Hygrothermal building analysis

© Fraunhofer IBP
© Passive House Institute US

Headquater of the Rocky Mountain Institute - modell in WUFI Passive

© Passive House Institute US

Headquater of the Rocky Mountain Institute - certified with WUFI® Passive.

The interaction between building envelope and the rooms it encloses is the main factor determining the hygrothermal behavior of a building. A comprehensive view of all boundary conditions that affect this interaction enables a detailed analysis of energy demands, indoor climate and hygrothermal conditions inside the building envelope. This view is derived from both experimental sampling and the evaluation of boundary conditions, including inner sources of heat and moisture, air exchange, measured and simulated weather data sets, as well as from user preferences regarding temperature and humidity set-points, or window opening patterns in different climate zones. The research findings flow into the development and application of hygrothermal building simulation tools.

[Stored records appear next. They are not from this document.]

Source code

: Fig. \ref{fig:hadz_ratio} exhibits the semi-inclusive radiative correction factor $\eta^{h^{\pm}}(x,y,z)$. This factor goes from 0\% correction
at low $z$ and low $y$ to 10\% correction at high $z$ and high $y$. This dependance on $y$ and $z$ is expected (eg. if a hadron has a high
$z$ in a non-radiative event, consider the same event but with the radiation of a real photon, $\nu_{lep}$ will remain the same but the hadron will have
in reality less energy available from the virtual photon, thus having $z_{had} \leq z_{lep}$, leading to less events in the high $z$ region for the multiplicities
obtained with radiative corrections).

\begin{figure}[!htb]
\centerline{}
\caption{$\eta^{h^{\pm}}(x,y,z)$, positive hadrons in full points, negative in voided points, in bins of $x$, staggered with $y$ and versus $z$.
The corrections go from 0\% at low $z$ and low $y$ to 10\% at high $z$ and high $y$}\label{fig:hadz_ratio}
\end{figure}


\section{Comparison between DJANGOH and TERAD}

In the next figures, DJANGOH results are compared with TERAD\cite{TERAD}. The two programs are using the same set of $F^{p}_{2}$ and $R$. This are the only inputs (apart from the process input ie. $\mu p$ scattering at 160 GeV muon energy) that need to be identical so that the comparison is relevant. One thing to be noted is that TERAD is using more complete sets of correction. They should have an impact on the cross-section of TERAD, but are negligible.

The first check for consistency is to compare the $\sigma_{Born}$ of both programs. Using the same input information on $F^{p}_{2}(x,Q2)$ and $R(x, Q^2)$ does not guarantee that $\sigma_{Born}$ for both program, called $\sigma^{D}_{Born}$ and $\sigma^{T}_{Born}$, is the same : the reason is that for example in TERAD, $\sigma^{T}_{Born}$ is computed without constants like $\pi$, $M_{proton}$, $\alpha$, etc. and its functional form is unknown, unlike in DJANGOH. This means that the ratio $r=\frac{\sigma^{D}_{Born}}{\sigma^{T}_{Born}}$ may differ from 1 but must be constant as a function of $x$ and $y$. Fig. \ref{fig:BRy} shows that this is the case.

Hygrothermal building monitoring paves the way to new solutions that are developed to avoid critical conditions, improve hygrothermal comfort and to reduce energy consumption. Models are developed based on measurements derived from monitoring under real conditions and in the lab, as well as on theoretical relationships. Once these models have been validated, they are implemented in the WUFI® Plus/Passive software. By combining hygrothermal building component simulation and energy building simulation, integral solutions are developed that take into account conditions in the room and in the component, as well as how these interact – while not neglecting the influence different approaches have on energy consumption. This not only leads to strategies that can be adapted to best serve homes and offices, but also to recommendations on passive measures that can, for example, enhance climate stability in historic buildings. The existing simulation environment makes it possible to quantify the influence of different climate zones, usages, component assemblies, geometries, alignments and building operation strategies on indoor climate, energy consumption and the extent to which the building envelope remains damage-free.

Hygrothermal building monitoring

Hygrothermal issues in buildings are often influenced by more than one factor. Mould growth for example can occur due to critical detail solutions, a high moisture production in the room, insufficient ventilation or a combination of several factors. The scientists of the work group »Hygrothermal Building Analysis« records temperature and humidity conditions as well as the user behaviour and assess them. This allows the development of solutions to avoid critical conditions, to improve the hygrothermal comfort and to reduce the energy use of the building.

Model development and experimental validation

Besides energy related analysis hygrothermal building simulation allows the assessment of the indoor environment and to assure a damage free construction. To perform realistic simulations it is on the one hand necessary to represent physical relationships in best possible detail. On the other hand models need to be developed, which take into account e.g. windows, thermal bridges, user behaviour or air exchange in a simplified but sufficiently accurate way. Models are developed based on theoretical relations and measurements in laboratory under realistic conditions. In a next step these models are implemented in the WUFI®Plus software.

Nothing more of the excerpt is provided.